Whether the plaintiff has established the publication element of the cause of action of defamation against the defendant in respect of each of the Facebook comments by third-party users that are alleged to be defamatory?
Dylan Voller's treatment in detention at the Don Dale Youth Detention Centre received widespread media attention in 2016, and sparked the Royal Commission into the Protection and Detention of Children in the Northern Territory. Many media outlets published articles about Mr Voller, and posted links to those articles on their social media pages. Newspapers owned by Nationwide News Pty Ltd, Fairfax Media Publications Pty Ltd and Australian News Channel Pty Ltd did exactly this on their public Facebook pages. Mr Voller brought defamation proceedings in the NSW Supreme Court against these three media outlets, alleging that comments made by members of the public on their posts were defamatory. In these unusual circumstances, the court was asked to determine the preliminary question: whether the plaintiff has established the publication element of the cause of action of defamation against the defendant in respect of each of the Facebook comments by third-party users that are alleged to be defamatory?

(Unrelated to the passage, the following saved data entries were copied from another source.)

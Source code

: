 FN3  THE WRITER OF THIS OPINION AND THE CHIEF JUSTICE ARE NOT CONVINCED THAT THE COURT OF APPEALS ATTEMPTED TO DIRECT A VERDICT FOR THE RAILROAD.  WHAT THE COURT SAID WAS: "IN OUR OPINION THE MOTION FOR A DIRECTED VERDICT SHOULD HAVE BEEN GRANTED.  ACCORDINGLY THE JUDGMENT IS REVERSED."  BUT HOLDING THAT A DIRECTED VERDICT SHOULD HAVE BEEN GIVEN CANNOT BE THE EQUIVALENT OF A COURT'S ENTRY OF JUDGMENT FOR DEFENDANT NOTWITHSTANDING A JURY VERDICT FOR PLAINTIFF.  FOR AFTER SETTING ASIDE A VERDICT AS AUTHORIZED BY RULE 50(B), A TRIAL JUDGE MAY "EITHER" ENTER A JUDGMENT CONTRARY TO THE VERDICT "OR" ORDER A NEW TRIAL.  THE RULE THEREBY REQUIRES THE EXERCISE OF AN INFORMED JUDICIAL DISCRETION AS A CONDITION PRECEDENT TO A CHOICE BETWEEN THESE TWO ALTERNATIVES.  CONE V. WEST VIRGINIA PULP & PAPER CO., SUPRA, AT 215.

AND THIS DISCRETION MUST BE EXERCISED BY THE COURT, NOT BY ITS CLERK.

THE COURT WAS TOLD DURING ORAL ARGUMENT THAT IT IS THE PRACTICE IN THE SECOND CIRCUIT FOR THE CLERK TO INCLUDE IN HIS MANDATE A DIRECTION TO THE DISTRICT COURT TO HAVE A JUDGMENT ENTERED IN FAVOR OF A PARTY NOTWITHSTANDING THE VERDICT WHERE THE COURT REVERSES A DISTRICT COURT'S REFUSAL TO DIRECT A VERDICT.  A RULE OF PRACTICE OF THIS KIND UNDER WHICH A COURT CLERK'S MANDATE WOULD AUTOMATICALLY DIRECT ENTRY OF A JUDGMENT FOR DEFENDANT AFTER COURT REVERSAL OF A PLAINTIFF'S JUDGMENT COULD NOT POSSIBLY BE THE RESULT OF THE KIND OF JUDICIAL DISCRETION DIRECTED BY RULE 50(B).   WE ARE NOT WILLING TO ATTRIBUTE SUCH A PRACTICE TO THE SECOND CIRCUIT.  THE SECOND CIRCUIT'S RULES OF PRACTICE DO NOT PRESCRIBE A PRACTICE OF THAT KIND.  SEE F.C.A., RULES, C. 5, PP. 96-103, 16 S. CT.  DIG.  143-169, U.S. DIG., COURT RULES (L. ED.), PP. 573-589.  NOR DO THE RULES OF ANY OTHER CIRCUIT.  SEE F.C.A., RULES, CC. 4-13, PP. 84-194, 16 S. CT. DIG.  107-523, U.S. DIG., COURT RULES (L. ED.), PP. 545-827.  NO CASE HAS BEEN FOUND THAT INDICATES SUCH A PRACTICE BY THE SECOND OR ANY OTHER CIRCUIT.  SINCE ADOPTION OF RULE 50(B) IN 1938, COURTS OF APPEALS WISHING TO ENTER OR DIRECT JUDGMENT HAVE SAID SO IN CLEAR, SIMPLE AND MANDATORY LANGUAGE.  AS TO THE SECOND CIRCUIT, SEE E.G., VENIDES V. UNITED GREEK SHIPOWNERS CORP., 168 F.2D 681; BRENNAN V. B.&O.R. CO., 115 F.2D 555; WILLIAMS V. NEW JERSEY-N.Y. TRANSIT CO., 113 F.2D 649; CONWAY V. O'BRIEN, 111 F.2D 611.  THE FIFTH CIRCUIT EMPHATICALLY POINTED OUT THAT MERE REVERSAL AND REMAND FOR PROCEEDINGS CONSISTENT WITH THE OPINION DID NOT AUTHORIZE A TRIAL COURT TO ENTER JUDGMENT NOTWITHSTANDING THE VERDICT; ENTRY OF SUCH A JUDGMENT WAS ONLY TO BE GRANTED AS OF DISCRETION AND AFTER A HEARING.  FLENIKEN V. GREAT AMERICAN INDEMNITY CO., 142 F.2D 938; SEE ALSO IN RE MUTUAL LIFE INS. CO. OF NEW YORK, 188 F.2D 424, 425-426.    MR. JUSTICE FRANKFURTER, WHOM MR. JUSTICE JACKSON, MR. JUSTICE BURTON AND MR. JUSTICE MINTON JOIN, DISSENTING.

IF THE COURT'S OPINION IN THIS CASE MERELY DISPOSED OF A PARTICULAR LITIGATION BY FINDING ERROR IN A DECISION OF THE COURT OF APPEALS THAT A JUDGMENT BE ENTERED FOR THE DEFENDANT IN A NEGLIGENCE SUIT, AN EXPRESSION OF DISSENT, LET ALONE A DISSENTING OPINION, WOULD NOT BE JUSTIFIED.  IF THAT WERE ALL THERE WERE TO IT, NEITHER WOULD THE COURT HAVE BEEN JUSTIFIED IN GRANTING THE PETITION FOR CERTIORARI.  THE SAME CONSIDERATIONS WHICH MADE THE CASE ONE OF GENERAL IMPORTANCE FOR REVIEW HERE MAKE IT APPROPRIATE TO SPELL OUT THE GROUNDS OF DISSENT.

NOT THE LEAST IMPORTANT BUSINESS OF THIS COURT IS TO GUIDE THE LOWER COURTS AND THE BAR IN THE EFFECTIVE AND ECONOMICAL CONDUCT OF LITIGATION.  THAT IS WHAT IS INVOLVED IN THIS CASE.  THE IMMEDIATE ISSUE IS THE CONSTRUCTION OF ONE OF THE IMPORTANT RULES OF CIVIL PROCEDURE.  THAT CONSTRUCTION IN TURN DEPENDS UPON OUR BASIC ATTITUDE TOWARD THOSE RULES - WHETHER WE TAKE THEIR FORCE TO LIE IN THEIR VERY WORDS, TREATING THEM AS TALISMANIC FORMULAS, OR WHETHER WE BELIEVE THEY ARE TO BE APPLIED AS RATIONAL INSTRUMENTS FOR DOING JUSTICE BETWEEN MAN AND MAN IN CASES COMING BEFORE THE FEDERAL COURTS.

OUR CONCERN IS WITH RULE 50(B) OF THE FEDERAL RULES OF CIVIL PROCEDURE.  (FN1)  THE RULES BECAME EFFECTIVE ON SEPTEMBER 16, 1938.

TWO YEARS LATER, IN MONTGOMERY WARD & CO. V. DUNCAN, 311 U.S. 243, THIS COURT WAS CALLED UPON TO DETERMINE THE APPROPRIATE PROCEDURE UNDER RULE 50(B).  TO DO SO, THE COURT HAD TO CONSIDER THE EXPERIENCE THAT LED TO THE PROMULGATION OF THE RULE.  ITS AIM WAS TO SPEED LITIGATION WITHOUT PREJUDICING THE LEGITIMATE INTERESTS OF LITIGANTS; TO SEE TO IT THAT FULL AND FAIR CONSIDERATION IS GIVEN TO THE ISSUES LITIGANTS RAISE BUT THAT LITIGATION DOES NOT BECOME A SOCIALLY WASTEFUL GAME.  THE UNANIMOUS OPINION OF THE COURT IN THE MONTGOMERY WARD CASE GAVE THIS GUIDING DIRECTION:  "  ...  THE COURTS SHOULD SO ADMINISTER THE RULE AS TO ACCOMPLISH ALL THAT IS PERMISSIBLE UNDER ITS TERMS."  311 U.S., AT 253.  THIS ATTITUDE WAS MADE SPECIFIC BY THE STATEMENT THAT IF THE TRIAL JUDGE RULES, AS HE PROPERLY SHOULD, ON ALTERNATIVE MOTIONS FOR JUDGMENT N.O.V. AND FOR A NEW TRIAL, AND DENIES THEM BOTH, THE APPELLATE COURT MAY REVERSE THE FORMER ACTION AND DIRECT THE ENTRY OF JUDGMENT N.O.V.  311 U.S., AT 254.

There was no dispute that each of the media outlets maintains a public Facebook page for its own commercial ends, and encourages members of the public to engage with the content published on those pages. Each media outlet makes considered choices regarding what content to post on its Facebook page, and, at least to some extent, monitors the responses to that content by members of the public.

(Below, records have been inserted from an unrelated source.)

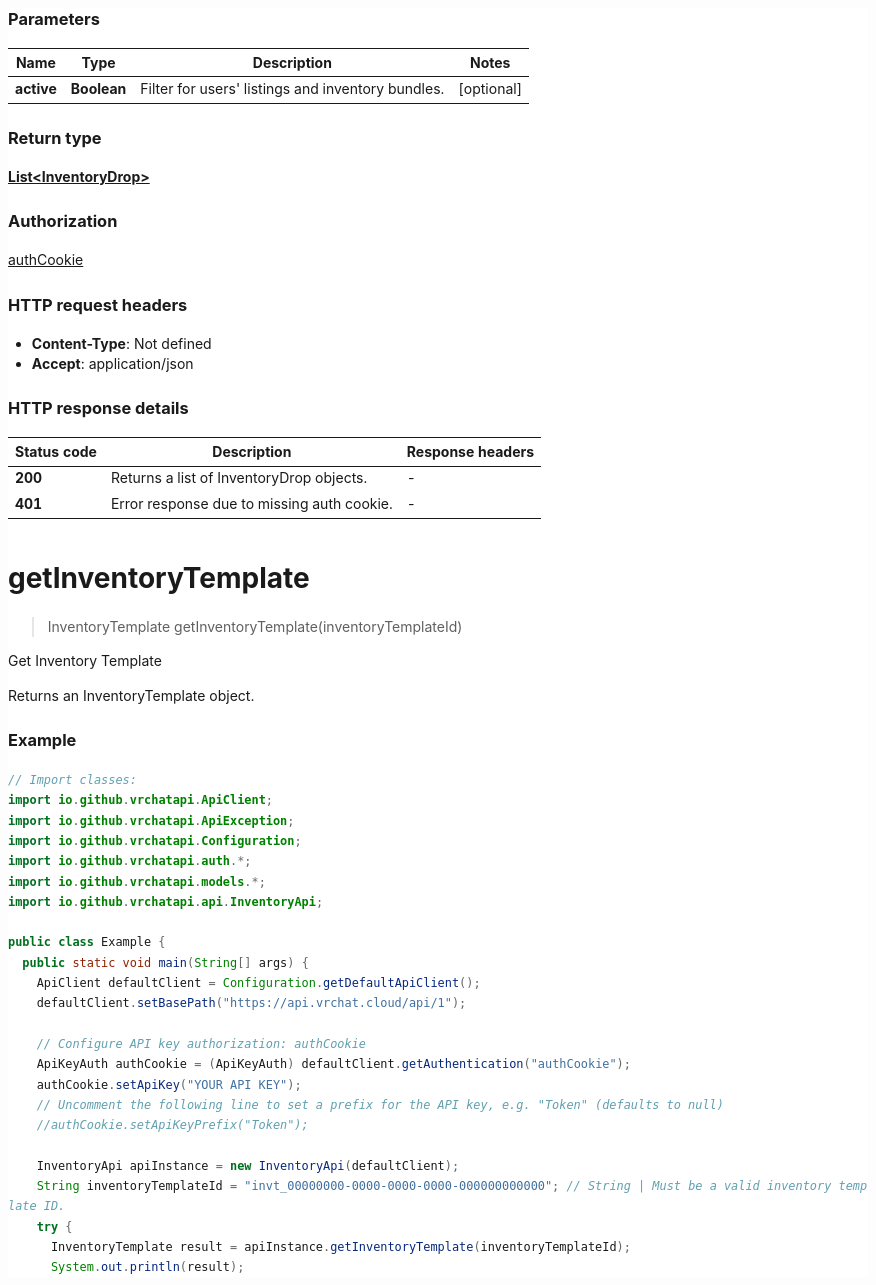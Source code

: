 ### Parameters

| Name | Type | Description  | Notes |
|------------- | ------------- | ------------- | -------------|
| **active** | **Boolean**| Filter for users&#39; listings and inventory bundles. | [optional] |

### Return type

[**List&lt;InventoryDrop&gt;**](InventoryDrop.md)

### Authorization

[authCookie](../README.md#authCookie)

### HTTP request headers

 - **Content-Type**: Not defined
 - **Accept**: application/json

### HTTP response details
| Status code | Description | Response headers |
|-------------|-------------|------------------|
| **200** | Returns a list of InventoryDrop objects. |  -  |
| **401** | Error response due to missing auth cookie. |  -  |

<a name="getInventoryTemplate"></a>
# **getInventoryTemplate**
> InventoryTemplate getInventoryTemplate(inventoryTemplateId)

Get Inventory Template

Returns an InventoryTemplate object.

### Example
```java
// Import classes:
import io.github.vrchatapi.ApiClient;
import io.github.vrchatapi.ApiException;
import io.github.vrchatapi.Configuration;
import io.github.vrchatapi.auth.*;
import io.github.vrchatapi.models.*;
import io.github.vrchatapi.api.InventoryApi;

public class Example {
  public static void main(String[] args) {
    ApiClient defaultClient = Configuration.getDefaultApiClient();
    defaultClient.setBasePath("https://api.vrchat.cloud/api/1");
    
    // Configure API key authorization: authCookie
    ApiKeyAuth authCookie = (ApiKeyAuth) defaultClient.getAuthentication("authCookie");
    authCookie.setApiKey("YOUR API KEY");
    // Uncomment the following line to set a prefix for the API key, e.g. "Token" (defaults to null)
    //authCookie.setApiKeyPrefix("Token");

    InventoryApi apiInstance = new InventoryApi(defaultClient);
    String inventoryTemplateId = "invt_00000000-0000-0000-0000-000000000000"; // String | Must be a valid inventory template ID.
    try {
      InventoryTemplate result = apiInstance.getInventoryTemplate(inventoryTemplateId);
      System.out.println(result);
```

Key to the case was the evidence heard by the court about the administration of public Facebook pages. Namely:
- administrators of public Facebook pages can hide or delete comments;
- a hidden comment can only been seen by the person who wrote it, their Facebook friends and the administrator of the public page;
- a deleted comment is permanently removed from the public Facebook page; and
- using the various administrative tools made available by Facebook, the administrator of a public Facebook page can:
- prevent any comments from being made on the page at all;
- hide all comments until they are released or approved by the administrator; or
- hide comments containing particular keywords until unhidden by the administrator.
It was this ability to prevent or hide comments that led Justice Rothman to conclude that each of the media outlets was responsible for publishing (ie making public, rather than writing) the comments made by third parties on their Facebook pages. The court reasoned that it is the media outlet administering a public Facebook page that allows access to the comments written by members of the public to the world at large. If the administrator hid all comments until they were moderated and approved, the comments could only be viewed by the original commentator, their Facebook friends and the administrator. By choosing not to hide comments, the media outlets were publishing those comments (and were the first and only publisher of the comments) to everyone outside of that limited circle of people. Justice Rothman found that 'the extended publication of the comments is wholly in the hands of the media company that owns the public Facebook page'.

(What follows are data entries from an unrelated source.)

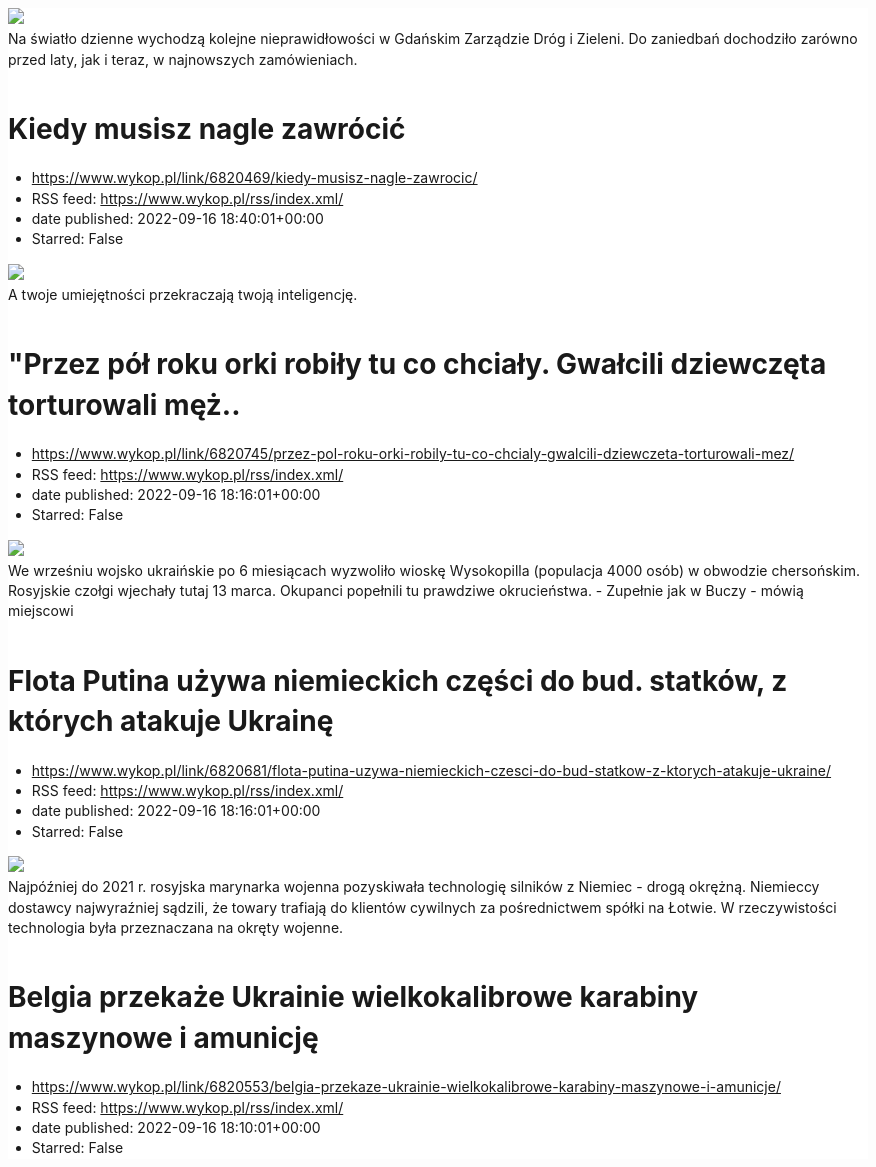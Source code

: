 <img src="https://www.wykop.pl/cdn/c3397993/link_1663323174b277aP0IEJKiXS1wJeHwkq,w104h74.jpg" /><br />
		 Na światło dzienne wychodzą kolejne nieprawidłowości w Gdańskim Zarządzie Dróg i Zieleni. Do zaniedbań dochodziło zarówno przed laty, jak i teraz, w najnowszych zamówieniach.

# Kiedy musisz nagle zawrócić
 - https://www.wykop.pl/link/6820469/kiedy-musisz-nagle-zawrocic/
 - RSS feed: https://www.wykop.pl/rss/index.xml/
 - date published: 2022-09-16 18:40:01+00:00
 - Starred: False

<img src="https://www.wykop.pl/cdn/c3397993/link_16633386817XbM4E8kfgHsTzjAT4KbNT,w104h74.jpg" /><br />
		 A twoje umiejętności przekraczają twoją inteligencję.

# "Przez pół roku orki robiły tu co chciały. Gwałcili dziewczęta torturowali męż..
 - https://www.wykop.pl/link/6820745/przez-pol-roku-orki-robily-tu-co-chcialy-gwalcili-dziewczeta-torturowali-mez/
 - RSS feed: https://www.wykop.pl/rss/index.xml/
 - date published: 2022-09-16 18:16:01+00:00
 - Starred: False

<img src="https://www.wykop.pl/cdn/c3397993/link_1663348936Vhv5pgCXhqSfSToWPO79ja,w104h74.jpg" /><br />
		 We wrześniu wojsko ukraińskie po 6 miesiącach wyzwoliło wioskę Wysokopilla (populacja 4000 osób) w obwodzie chersońskim. Rosyjskie czołgi wjechały tutaj 13 marca. Okupanci popełnili tu prawdziwe okrucieństwa. - Zupełnie jak w Buczy - mówią miejscowi

# Flota Putina używa niemieckich części do bud. statków, z których atakuje Ukrainę
 - https://www.wykop.pl/link/6820681/flota-putina-uzywa-niemieckich-czesci-do-bud-statkow-z-ktorych-atakuje-ukraine/
 - RSS feed: https://www.wykop.pl/rss/index.xml/
 - date published: 2022-09-16 18:16:01+00:00
 - Starred: False

<img src="https://www.wykop.pl/cdn/c3397993/link_1663346260YdY4jYhqeWjPMExLgxb4Ks,w104h74.jpg" /><br />
		 Najpóźniej do 2021 r. rosyjska marynarka wojenna pozyskiwała technologię silników z Niemiec - drogą okrężną. Niemieccy dostawcy najwyraźniej sądzili, że towary trafiają do klientów cywilnych za pośrednictwem spółki na Łotwie. W rzeczywistości technologia była przeznaczana na okręty wojenne.

# Belgia przekaże Ukrainie wielkokalibrowe karabiny maszynowe i amunicję
 - https://www.wykop.pl/link/6820553/belgia-przekaze-ukrainie-wielkokalibrowe-karabiny-maszynowe-i-amunicje/
 - RSS feed: https://www.wykop.pl/rss/index.xml/
 - date published: 2022-09-16 18:10:01+00:00
 - Starred: False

Consequently, the court answered in the affirmative the question posed by the parties. Regarding the general public, the media outlets operating the public Facebook pages are the first and primary publishers of comments made by third parties on their posts. Regarding the Facebook friends of the original commentator, the media outlets would probably be a secondary or subordinate publisher.
This decision has consequences for all businesses running a public Facebook page. The media outlets were found to be publishers of the third-party comments despite evidence that they:
- have no control over the contents of comments before they are posted;
- cannot predict how users will respond to their posts; and
- would require significant additional resources to screen every single comment posted by a third party.
According to the court, each of the media outlets had the means to delay publication of comments and moderate them. The fact that such a process is cumbersome does not absolve a company of responsibility. Importantly, if the administrator of the Facebook page is considered a primary publisher, it cannot rely on the defence of innocent dissemination, which is only available to subordinate publishers.
The court seems to suggest that administrators of every public Facebook page should monitor and moderate each comment made on their page, by hiding, reviewing and (if appropriate) unhiding comments. The time and cost of doing so could put significant pressure on a company's social media engagement team. If businesses choose not to invest the resources in monitoring and moderating comments from the public, they risk being held liable for the statements made by their followers. It seems that even in the online world, companies can still be caught between a rock and hard place.